• Problem to work on
Report every line of the data where the string "hyperlink" appears.

• Records for this exercise
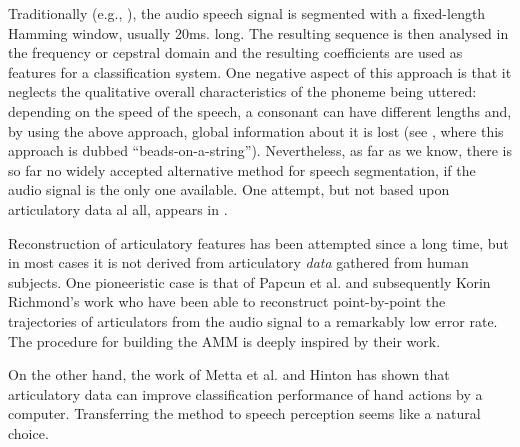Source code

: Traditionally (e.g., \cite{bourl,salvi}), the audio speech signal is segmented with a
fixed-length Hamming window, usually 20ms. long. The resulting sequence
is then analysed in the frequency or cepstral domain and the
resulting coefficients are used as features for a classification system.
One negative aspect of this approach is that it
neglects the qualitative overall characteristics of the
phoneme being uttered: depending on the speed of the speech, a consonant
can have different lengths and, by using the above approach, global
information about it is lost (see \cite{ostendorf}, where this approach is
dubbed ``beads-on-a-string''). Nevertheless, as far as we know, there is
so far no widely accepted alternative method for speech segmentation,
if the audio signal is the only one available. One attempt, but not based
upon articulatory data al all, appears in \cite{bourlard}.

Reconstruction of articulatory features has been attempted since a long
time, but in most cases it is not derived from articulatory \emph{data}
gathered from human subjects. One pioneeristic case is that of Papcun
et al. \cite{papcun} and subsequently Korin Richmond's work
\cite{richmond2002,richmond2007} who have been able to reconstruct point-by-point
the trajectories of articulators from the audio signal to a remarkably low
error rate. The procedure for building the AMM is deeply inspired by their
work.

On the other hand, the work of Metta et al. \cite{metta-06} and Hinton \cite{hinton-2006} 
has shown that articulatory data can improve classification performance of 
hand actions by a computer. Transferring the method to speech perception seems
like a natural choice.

* * *

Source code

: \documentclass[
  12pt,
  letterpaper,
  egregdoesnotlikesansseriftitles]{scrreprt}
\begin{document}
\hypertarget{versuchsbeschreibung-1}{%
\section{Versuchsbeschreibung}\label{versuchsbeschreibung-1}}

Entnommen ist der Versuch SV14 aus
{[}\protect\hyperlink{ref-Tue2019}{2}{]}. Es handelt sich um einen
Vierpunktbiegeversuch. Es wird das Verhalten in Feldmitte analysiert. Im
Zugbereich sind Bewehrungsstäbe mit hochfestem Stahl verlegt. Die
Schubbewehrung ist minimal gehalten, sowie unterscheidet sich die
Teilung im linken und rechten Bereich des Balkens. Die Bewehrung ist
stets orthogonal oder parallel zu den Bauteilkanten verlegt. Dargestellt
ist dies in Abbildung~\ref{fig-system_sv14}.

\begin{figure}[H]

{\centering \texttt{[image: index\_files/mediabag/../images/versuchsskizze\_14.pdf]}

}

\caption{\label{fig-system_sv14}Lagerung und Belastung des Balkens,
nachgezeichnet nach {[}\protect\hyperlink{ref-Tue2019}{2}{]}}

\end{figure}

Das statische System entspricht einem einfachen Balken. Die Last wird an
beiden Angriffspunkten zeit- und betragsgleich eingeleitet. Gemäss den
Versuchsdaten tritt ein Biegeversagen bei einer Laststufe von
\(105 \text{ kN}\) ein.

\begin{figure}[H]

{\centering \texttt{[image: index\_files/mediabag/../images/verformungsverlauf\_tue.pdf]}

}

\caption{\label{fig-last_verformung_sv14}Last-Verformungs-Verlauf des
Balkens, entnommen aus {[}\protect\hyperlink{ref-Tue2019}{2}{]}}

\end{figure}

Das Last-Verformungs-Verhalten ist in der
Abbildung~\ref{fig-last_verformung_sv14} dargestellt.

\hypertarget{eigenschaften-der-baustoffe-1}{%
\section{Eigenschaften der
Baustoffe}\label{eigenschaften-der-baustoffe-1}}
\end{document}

---

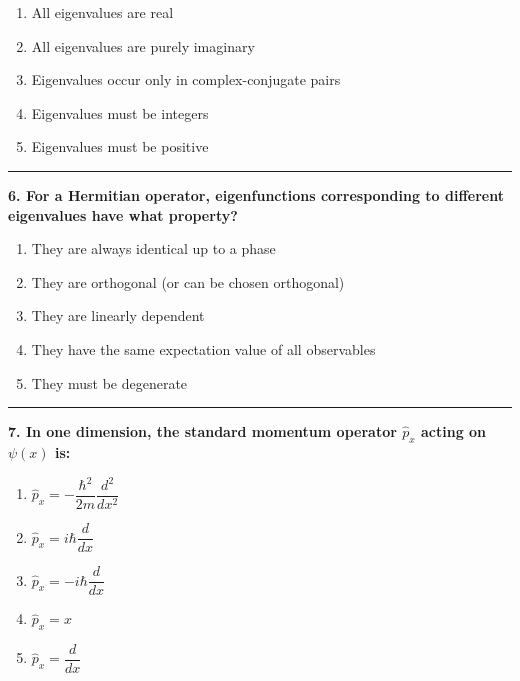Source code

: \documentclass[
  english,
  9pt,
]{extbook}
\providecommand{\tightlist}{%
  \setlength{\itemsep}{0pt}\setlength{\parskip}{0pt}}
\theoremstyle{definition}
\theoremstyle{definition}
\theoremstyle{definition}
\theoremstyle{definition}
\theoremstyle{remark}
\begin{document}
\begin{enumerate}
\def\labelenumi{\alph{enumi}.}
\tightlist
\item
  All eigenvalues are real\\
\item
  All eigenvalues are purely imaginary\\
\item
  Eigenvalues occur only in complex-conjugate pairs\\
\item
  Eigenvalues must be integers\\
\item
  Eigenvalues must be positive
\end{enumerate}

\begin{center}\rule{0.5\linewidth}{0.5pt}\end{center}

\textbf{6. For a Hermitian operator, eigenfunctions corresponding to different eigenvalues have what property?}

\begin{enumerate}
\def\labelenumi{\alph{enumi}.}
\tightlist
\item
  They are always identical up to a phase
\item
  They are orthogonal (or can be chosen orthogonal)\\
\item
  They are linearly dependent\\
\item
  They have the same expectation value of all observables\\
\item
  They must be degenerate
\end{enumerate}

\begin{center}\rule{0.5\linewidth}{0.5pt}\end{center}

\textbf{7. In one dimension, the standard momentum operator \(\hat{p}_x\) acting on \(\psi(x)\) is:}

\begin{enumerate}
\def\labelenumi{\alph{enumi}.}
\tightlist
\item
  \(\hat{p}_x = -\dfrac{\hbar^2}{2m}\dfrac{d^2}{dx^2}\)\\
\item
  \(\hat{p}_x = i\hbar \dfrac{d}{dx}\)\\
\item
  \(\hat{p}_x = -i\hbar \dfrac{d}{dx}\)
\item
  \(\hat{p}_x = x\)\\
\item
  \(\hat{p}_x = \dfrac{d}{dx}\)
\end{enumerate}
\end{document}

• Answer box
{[}\protect\hyperlink{ref-Tue2019}{2}{]}. Es handelt sich um einen
nachgezeichnet nach {[}\protect\hyperlink{ref-Tue2019}{2}{]}}
Balkens, entnommen aus {[}\protect\hyperlink{ref-Tue2019}{2}{]}}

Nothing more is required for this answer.